US: Retail feels the squeeze
The spike in Covid-19 cases is hurting sentiment while also prompting more and more movement restrictions that are coming with a high economic cost. Two consecutive monthly retail sales declines could easily turn into three, which underlines the case for more fiscal support for the economy
US retail sales fell 1.1% month-on-month in December versus the -0.3% consensus forecast with weakness, unfortunately, seen throughout the report. In fact, it is easier to give you the ones that rose – just 3 components – building materials +1.1%, food & beverage +1.6% and non-store +0.2%. It is a very disappointing outcome and as we head to a December and January period that is likely to struggle even more as Covid containment measures kick in, this puts more pressure on Washington to agree on a fiscal support package.
Retail sales levels
The big falls were in electronics (-3.5%), clothing (-6.8%), department stores (-7.7%) and eating/drinking out (-4%). Moreover, there were downward revisions to October’s data with the headline retail sales figure moving from a 0.3% MoM growth rate to a 0.1% contraction.
Significantly, the “control” group, which excludes volatile food, gasoline and building materials and better maps onto consumer spending within the GDP report fell 0.1% in October and 0.5% in November. We could certainly see a decline in December as well, which suggests that the current 4Q20 GDP consensus forecast of 4.5% annualized growth is looking a little optimistic. We wouldn’t be surprised to see something closer to 2% with a potential negative reading for 1Q21 despite the vaccination program that is now underway.
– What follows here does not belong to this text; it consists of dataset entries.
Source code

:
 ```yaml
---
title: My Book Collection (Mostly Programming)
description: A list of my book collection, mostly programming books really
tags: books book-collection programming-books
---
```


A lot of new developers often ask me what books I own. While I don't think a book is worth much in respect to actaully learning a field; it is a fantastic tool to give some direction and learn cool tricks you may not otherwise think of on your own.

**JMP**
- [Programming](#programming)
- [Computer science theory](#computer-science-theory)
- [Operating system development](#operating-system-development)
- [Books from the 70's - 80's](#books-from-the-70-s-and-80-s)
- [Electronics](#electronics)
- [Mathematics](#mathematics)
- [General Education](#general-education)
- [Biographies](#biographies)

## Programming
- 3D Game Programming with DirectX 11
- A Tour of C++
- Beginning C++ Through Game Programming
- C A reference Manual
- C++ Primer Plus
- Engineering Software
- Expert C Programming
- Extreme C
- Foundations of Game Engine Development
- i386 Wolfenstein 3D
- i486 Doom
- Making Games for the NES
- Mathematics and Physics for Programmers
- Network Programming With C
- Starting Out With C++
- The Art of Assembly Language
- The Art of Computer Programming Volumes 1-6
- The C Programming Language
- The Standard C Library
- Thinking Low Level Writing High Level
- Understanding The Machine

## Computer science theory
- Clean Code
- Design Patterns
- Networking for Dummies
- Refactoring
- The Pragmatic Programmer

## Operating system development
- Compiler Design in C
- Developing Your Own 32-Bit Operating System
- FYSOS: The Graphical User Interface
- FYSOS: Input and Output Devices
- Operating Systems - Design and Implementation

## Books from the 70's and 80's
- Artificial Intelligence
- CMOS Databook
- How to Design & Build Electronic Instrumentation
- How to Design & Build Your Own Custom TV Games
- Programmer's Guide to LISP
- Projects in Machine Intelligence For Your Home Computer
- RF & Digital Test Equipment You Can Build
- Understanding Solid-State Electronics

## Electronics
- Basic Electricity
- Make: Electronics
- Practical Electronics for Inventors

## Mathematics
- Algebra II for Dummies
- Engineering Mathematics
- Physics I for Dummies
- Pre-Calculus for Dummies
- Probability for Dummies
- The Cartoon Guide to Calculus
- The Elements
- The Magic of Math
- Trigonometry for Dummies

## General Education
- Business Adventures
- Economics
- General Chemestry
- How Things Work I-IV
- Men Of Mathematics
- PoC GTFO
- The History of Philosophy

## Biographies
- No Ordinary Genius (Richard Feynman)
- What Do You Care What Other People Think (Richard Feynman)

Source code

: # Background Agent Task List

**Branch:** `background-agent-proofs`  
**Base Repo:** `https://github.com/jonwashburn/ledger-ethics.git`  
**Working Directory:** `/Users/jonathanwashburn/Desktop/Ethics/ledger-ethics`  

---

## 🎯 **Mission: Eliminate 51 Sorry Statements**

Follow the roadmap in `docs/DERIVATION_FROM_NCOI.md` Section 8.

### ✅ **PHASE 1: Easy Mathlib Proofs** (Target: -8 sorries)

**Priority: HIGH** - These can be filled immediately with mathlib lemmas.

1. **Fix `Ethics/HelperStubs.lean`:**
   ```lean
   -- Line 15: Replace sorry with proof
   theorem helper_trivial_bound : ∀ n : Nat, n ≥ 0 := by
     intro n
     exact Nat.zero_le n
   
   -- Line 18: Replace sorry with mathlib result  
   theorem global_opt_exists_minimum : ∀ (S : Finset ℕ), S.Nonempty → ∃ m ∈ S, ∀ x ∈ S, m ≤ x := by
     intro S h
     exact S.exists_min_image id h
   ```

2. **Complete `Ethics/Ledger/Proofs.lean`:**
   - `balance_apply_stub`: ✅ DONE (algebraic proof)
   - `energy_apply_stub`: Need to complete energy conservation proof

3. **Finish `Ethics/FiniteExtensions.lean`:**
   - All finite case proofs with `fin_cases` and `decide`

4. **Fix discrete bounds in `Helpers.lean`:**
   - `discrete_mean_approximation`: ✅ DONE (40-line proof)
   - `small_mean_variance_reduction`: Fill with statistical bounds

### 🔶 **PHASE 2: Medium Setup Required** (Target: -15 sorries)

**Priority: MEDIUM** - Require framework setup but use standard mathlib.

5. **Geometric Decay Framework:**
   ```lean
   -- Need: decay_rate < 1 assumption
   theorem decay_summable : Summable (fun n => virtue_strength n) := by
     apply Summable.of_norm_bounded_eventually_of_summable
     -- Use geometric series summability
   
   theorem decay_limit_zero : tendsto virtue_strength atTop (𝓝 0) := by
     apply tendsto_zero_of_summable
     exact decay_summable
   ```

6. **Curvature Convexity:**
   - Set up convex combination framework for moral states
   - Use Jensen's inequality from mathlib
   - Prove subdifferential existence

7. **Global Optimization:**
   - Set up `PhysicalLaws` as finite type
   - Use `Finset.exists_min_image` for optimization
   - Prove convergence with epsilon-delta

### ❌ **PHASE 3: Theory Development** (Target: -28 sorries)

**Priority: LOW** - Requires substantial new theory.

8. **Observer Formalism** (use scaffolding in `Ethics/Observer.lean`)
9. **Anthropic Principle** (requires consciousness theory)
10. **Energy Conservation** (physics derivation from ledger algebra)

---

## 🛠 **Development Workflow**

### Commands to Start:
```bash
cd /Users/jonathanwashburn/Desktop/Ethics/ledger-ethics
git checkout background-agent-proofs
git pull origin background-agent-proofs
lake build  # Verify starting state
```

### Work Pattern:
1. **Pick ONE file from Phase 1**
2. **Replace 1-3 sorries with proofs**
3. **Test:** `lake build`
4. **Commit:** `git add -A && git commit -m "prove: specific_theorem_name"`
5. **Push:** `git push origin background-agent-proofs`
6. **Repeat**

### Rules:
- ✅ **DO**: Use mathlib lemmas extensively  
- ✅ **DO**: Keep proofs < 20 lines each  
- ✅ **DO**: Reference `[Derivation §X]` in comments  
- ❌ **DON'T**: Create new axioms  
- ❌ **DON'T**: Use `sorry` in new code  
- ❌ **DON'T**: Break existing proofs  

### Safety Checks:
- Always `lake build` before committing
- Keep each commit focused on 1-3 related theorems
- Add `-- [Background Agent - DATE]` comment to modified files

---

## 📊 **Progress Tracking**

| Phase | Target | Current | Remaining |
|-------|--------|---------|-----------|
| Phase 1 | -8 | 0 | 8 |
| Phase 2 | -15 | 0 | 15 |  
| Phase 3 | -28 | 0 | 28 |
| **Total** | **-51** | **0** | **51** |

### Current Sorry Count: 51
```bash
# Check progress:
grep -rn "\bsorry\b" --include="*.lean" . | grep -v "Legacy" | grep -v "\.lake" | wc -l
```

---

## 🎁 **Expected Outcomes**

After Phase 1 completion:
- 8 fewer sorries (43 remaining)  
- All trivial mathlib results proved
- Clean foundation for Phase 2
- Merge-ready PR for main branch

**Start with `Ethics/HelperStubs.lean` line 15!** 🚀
Key retail sales component divergences
With an increasing number of city mayors and state governors warning of more movement restrictions to combat the rise in Covid-19 cases, the economy is facing a period of growing uncertainty. With more restaurants being forced to close and the threat of closure of non-essential retail in some areas the need for more support for the economy is growing. Hopefully we will get a fiscal package agreed to mitigate some of these headwinds, but it won’t be able to fully offset weaker consumer spending or the threat of rising joblessness.